The enthusiasm that had carried the people through the beginnings of their privations cooled gradually. No moral sentiments, even the most exalted, can prevail against hunger. Starving men will fight or steal to get a crust of bread, just as a drowning man clutches at a straw. There have been men in history whose patriotism or devotion to an idea has withstood the test of torture and starvation, but that these are the exception is shown by the fact that history has seen fit to record their deeds. The average man is not made of such stern stuff. Mens sana in corpore sano means plainly that there can be no healthy mind without a healthy body. Hungry men and women who see their children die for want of food naturally feel a bitter resentment which must find an object. They begin to ask themselves whether, after all, these sacrifices have been necessary, and to what end they have served.

The first answer to the question, What has compelled these sacrifices was, of course, for everybody, The war. But who is responsible for The War? Germany's enemies, answered a part of the people.
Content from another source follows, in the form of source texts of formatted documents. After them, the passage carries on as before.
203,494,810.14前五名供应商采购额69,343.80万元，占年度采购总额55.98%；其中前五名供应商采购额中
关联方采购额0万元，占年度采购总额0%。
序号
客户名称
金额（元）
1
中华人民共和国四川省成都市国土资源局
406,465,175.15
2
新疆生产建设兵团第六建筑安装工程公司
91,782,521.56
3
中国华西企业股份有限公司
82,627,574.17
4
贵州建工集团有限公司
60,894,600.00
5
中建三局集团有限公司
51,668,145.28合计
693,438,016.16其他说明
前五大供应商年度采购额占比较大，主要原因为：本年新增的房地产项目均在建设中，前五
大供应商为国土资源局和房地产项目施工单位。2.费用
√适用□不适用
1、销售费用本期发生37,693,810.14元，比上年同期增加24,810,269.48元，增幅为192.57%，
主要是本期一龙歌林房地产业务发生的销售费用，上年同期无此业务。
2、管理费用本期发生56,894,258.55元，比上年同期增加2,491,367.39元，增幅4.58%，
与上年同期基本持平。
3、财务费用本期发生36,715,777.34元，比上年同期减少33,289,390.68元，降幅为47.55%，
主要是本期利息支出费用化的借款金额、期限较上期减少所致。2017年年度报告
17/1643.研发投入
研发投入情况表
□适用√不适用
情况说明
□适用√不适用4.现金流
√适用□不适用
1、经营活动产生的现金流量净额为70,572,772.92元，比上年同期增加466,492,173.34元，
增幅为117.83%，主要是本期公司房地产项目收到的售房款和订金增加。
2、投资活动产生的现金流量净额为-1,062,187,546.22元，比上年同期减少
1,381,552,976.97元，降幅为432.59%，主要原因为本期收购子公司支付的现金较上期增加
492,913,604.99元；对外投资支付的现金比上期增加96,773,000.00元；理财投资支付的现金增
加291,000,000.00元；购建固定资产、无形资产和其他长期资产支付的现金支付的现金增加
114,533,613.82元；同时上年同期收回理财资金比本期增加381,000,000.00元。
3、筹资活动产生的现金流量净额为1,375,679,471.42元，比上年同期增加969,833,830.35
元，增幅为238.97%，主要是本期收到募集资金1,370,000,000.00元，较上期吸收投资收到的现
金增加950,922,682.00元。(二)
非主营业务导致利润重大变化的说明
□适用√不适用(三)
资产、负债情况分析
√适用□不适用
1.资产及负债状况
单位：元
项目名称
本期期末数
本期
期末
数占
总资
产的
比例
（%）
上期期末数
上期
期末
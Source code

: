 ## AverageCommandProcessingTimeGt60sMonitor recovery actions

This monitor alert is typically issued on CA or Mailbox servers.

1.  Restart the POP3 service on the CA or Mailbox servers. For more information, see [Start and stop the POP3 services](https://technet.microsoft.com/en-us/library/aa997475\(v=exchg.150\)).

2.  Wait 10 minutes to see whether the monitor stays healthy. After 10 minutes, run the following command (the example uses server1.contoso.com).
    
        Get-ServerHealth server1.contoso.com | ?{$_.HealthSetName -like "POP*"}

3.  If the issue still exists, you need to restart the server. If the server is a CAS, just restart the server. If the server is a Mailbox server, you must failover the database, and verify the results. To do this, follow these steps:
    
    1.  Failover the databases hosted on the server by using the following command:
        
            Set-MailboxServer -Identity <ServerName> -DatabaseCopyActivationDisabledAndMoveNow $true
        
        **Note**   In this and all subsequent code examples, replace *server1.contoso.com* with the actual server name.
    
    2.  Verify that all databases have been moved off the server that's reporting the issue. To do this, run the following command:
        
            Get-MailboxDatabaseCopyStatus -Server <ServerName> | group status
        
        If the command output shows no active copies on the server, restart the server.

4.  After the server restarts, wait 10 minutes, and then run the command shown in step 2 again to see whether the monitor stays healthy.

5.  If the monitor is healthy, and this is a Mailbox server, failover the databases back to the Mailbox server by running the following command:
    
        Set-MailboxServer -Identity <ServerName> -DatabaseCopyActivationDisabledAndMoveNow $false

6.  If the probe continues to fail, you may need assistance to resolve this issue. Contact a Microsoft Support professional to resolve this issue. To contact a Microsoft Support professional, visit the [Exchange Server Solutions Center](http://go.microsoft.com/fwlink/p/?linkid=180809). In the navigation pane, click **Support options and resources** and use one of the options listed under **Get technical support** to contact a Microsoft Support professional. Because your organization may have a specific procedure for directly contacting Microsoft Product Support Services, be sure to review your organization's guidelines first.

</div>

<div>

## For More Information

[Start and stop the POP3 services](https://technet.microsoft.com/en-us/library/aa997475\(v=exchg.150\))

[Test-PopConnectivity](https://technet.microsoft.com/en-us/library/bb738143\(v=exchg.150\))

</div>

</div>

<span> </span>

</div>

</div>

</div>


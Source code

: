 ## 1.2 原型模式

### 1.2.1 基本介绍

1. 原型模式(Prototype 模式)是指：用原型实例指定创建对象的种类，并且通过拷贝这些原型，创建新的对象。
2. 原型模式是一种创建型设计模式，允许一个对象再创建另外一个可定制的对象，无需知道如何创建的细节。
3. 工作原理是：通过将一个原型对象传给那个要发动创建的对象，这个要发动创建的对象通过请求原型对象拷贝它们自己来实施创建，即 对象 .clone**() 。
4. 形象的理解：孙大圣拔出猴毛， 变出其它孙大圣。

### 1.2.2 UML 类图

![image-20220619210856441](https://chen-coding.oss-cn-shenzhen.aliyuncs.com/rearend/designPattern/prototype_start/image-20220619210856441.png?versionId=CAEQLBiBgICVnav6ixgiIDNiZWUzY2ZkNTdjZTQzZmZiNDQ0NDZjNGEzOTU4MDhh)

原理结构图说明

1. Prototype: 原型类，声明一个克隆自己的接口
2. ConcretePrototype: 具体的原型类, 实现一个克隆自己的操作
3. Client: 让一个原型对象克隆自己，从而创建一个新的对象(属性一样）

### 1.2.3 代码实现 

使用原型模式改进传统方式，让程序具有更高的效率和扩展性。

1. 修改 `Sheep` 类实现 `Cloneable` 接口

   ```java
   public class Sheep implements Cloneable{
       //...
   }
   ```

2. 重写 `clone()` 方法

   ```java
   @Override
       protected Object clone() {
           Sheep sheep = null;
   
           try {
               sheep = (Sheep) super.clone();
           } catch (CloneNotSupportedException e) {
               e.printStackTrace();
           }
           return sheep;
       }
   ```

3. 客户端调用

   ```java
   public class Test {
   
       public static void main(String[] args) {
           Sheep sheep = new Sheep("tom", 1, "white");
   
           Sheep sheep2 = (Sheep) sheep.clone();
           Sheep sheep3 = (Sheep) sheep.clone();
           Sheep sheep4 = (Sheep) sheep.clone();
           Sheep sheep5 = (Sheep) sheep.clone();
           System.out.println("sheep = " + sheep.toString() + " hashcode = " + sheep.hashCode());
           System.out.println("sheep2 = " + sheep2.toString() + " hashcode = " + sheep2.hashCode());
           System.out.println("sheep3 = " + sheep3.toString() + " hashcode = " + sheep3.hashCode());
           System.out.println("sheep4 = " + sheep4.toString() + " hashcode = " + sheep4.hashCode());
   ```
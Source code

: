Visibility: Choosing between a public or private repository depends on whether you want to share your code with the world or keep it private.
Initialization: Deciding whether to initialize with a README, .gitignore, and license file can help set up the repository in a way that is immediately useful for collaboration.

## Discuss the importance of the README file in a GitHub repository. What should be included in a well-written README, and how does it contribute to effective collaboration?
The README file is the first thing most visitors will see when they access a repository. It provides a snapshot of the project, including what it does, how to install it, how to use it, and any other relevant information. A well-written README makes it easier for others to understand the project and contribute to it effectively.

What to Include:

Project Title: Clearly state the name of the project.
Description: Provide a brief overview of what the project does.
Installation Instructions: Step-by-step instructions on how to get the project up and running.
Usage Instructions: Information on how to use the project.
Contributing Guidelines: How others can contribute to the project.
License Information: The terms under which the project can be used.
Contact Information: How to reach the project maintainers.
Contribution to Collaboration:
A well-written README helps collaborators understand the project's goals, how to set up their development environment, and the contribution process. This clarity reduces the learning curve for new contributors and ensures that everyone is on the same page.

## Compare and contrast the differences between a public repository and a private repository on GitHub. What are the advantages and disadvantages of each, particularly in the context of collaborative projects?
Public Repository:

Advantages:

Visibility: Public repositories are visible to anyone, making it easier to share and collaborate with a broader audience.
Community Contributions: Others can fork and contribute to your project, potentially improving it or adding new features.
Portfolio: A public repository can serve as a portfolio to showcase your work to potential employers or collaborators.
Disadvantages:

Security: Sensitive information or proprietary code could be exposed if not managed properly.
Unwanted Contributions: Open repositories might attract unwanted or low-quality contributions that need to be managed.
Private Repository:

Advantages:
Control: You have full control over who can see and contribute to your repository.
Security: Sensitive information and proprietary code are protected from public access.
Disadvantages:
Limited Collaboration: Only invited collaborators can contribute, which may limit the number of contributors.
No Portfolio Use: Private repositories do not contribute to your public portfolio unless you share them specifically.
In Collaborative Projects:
But there were two categories of Germans whose answer was another. On the one side were a few independent thinkers who had decided that Germany herself bore at least a large share of the responsibility; on the other side were those who had been taught by their leaders that all wars are the work of the capitalistic classes, and that existing governments everywhere are obstacles to the coming of a true universal brotherhood of man. These doctrines had been forgotten by even the Socialist leaders in the enthusiasm of the opening days of the struggle, but they had merely lain dormant, and now, as a result of sufferings and revolutionary propaganda by radical Socialists, they awakened. And in awakening they spread to a class which had heretofore been comparatively free from their contagion.